### Problem statement
Scan the material below for the string "notion". Report every line that has it.

### Dataset records
──────

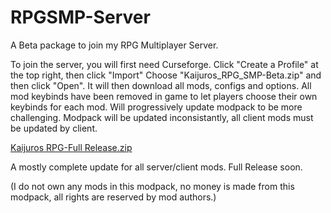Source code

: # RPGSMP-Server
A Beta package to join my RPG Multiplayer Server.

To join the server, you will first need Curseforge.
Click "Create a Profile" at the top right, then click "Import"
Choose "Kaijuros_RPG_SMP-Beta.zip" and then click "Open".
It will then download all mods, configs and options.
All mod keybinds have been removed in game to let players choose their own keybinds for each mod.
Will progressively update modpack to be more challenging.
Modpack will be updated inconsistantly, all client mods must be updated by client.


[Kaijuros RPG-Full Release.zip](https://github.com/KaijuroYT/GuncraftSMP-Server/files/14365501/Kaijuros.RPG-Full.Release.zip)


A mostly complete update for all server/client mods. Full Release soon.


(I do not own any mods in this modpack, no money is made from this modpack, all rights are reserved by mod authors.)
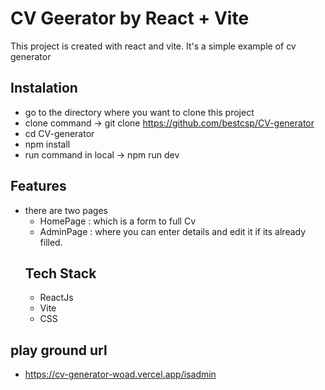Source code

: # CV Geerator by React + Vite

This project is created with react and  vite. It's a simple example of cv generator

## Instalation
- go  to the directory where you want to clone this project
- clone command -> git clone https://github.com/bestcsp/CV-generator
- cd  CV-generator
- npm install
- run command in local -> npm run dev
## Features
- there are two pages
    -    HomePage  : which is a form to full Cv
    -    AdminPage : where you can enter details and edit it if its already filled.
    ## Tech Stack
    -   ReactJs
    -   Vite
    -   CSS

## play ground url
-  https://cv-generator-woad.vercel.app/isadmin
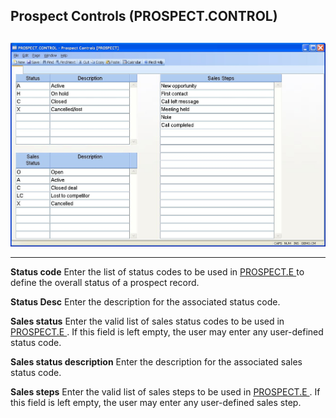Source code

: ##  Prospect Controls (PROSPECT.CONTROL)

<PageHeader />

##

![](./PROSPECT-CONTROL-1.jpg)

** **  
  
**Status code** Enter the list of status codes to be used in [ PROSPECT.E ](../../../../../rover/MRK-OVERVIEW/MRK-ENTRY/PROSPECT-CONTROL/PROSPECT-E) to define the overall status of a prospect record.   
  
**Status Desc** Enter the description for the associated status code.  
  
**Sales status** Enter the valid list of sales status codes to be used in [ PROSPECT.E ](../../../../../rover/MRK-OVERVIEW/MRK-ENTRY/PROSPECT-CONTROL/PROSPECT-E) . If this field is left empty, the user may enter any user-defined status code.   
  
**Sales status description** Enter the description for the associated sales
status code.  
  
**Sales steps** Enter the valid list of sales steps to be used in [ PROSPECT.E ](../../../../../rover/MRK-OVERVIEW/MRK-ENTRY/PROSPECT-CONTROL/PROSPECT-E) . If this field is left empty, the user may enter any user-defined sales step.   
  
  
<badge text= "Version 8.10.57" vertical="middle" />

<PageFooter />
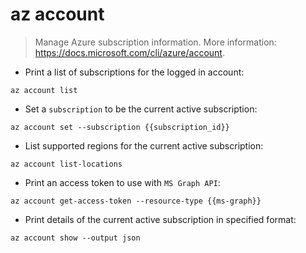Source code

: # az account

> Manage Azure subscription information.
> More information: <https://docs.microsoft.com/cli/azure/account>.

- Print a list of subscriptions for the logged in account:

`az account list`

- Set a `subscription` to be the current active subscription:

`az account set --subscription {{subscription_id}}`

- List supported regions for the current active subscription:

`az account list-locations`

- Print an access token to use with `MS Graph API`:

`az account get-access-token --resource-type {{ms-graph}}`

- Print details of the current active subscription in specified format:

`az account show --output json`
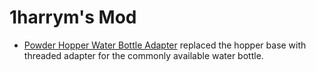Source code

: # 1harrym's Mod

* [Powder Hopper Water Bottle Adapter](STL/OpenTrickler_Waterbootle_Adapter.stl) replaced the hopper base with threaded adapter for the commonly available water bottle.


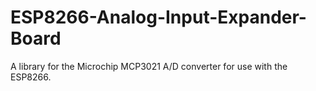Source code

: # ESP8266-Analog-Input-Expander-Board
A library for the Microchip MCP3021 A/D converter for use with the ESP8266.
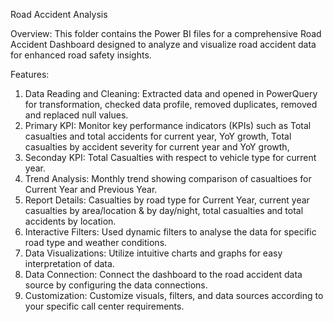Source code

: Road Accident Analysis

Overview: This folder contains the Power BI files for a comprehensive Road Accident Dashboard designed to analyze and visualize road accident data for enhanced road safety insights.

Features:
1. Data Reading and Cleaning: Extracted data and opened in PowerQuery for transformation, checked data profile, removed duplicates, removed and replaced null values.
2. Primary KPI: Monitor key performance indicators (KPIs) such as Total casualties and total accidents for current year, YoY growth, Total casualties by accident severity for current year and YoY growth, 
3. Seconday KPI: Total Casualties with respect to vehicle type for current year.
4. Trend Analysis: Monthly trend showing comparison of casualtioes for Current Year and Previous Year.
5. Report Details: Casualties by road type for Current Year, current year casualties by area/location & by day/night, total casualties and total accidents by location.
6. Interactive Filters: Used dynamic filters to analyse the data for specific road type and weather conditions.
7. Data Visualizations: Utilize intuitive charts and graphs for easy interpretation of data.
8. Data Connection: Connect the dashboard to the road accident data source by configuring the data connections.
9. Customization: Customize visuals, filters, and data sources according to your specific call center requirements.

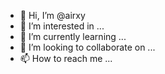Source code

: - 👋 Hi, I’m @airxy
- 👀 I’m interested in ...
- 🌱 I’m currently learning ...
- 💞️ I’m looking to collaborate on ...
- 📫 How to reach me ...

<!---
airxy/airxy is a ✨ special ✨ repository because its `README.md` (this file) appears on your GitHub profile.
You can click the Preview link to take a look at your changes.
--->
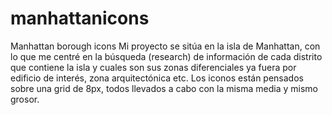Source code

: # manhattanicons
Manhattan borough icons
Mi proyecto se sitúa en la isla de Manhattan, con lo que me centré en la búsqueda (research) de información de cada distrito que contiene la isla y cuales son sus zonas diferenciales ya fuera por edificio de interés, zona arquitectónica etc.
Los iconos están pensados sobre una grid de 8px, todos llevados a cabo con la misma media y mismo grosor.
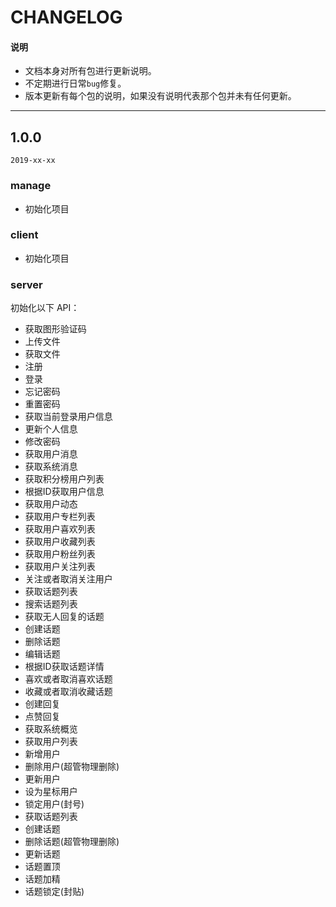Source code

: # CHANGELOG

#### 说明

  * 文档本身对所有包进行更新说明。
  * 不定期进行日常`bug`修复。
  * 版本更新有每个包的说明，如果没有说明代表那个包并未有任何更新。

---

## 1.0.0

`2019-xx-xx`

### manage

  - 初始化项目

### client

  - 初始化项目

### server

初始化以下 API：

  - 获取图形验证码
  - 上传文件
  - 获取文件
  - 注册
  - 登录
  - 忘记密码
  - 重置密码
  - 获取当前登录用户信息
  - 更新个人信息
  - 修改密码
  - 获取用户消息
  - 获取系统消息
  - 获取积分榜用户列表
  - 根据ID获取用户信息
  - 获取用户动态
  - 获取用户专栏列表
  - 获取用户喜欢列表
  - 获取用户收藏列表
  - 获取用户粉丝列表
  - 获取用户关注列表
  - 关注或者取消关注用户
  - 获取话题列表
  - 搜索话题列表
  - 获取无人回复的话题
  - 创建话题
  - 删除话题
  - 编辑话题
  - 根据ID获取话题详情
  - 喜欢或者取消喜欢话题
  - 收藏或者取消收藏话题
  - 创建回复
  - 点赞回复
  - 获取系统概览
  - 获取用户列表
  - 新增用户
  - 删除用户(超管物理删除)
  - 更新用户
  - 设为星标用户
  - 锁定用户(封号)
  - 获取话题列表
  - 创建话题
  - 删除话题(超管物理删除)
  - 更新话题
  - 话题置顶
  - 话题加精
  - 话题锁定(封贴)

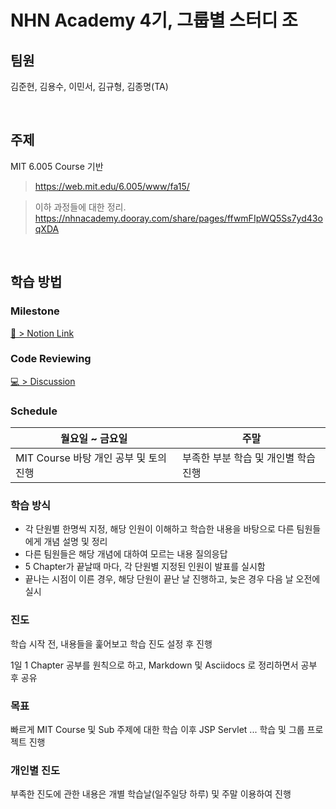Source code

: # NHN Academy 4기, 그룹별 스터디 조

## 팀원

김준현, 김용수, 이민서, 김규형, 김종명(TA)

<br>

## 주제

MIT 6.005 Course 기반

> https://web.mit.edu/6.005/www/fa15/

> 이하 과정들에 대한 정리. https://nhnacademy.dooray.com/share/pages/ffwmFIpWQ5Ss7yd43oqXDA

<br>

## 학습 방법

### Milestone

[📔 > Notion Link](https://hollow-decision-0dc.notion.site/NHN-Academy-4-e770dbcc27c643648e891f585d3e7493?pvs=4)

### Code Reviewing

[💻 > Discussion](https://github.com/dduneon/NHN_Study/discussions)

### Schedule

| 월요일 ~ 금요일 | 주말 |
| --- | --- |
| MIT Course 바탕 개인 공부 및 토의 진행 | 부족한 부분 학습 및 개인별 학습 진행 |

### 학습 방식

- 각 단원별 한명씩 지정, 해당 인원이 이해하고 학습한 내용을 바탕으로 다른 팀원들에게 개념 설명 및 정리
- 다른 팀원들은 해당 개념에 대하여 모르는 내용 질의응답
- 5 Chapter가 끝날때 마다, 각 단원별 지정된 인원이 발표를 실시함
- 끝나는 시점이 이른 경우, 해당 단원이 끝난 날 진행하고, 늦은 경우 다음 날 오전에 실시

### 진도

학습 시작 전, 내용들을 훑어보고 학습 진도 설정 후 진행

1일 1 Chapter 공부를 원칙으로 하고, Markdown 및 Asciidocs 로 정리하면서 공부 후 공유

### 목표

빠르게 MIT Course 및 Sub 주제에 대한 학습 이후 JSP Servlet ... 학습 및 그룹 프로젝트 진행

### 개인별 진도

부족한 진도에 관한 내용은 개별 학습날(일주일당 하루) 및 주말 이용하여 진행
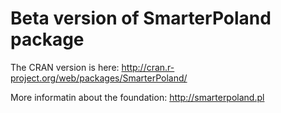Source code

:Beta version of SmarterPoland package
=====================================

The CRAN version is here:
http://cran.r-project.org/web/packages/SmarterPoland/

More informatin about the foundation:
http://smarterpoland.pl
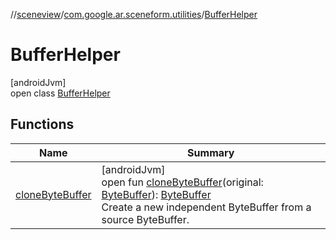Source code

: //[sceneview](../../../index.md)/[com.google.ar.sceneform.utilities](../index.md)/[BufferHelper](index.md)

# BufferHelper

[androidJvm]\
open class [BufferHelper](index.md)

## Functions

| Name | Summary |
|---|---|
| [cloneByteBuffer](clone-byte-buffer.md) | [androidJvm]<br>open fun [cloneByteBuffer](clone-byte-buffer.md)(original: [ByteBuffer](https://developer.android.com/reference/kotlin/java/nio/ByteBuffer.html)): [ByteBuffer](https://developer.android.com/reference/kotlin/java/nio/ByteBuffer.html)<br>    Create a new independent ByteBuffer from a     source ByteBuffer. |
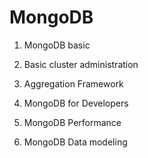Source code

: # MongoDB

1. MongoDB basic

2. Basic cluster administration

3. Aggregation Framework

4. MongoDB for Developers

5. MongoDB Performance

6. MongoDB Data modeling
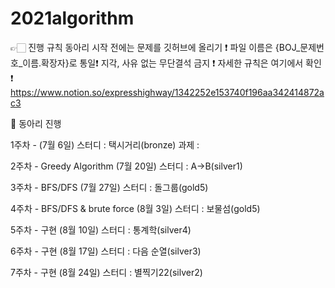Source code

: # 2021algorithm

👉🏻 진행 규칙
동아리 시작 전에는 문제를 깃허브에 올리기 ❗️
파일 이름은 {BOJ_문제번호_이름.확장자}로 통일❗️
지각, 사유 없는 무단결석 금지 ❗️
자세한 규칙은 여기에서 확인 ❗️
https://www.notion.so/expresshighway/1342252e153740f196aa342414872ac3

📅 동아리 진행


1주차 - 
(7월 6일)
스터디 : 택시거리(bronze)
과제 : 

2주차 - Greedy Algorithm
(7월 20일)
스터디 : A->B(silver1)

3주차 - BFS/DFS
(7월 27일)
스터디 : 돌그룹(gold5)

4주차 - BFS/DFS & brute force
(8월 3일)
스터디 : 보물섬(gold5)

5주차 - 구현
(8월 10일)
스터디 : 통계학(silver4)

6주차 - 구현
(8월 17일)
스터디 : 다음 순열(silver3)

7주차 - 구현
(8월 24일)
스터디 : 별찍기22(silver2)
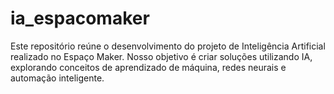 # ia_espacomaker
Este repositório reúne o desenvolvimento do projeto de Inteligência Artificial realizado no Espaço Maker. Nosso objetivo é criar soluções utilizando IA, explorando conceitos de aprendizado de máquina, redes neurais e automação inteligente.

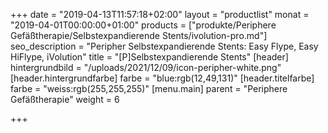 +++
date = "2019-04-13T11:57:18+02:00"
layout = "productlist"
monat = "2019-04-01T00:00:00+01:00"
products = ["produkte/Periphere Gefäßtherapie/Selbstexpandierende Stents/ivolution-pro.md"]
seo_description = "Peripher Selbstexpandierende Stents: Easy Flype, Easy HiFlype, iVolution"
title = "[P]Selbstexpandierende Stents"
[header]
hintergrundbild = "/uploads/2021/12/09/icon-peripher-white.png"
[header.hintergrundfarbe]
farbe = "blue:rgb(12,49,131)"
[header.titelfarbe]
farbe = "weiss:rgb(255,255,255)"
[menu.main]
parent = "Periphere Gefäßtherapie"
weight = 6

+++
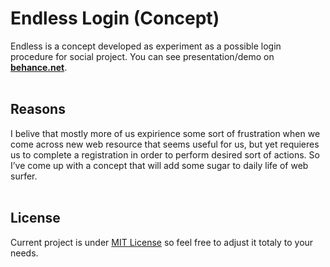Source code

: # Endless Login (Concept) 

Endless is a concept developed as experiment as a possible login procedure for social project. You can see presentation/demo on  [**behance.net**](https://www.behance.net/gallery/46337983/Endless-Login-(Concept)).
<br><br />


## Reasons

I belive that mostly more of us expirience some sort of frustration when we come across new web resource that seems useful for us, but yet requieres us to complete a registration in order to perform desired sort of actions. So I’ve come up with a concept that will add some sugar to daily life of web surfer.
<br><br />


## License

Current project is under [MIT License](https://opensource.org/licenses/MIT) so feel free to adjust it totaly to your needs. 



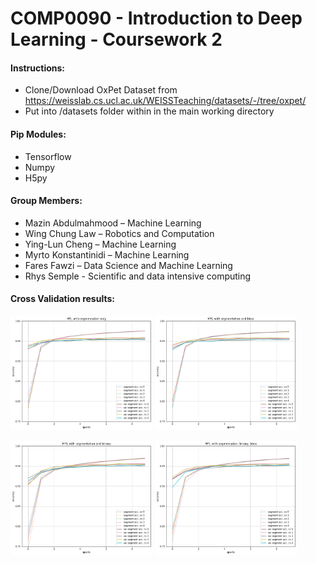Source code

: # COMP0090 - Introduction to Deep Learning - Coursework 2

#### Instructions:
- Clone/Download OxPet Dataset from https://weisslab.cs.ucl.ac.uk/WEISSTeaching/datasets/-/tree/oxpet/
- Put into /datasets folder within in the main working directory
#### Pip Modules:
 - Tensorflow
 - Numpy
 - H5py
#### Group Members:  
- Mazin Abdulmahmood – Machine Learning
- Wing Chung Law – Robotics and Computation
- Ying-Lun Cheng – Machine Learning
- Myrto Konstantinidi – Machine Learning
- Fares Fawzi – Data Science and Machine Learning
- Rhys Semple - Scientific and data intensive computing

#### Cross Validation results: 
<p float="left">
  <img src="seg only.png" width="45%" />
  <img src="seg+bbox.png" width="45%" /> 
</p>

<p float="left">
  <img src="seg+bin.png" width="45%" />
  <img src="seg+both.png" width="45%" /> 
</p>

──────

### Solution below
[📔 > Notion Link](https://hollow-decision-0dc.notion.site/NHN-Academy-4-e770dbcc27c643648e891f585d3e7493?pvs=4)
https://www.notion.so/expresshighway/1342252e153740f196aa342414872ac3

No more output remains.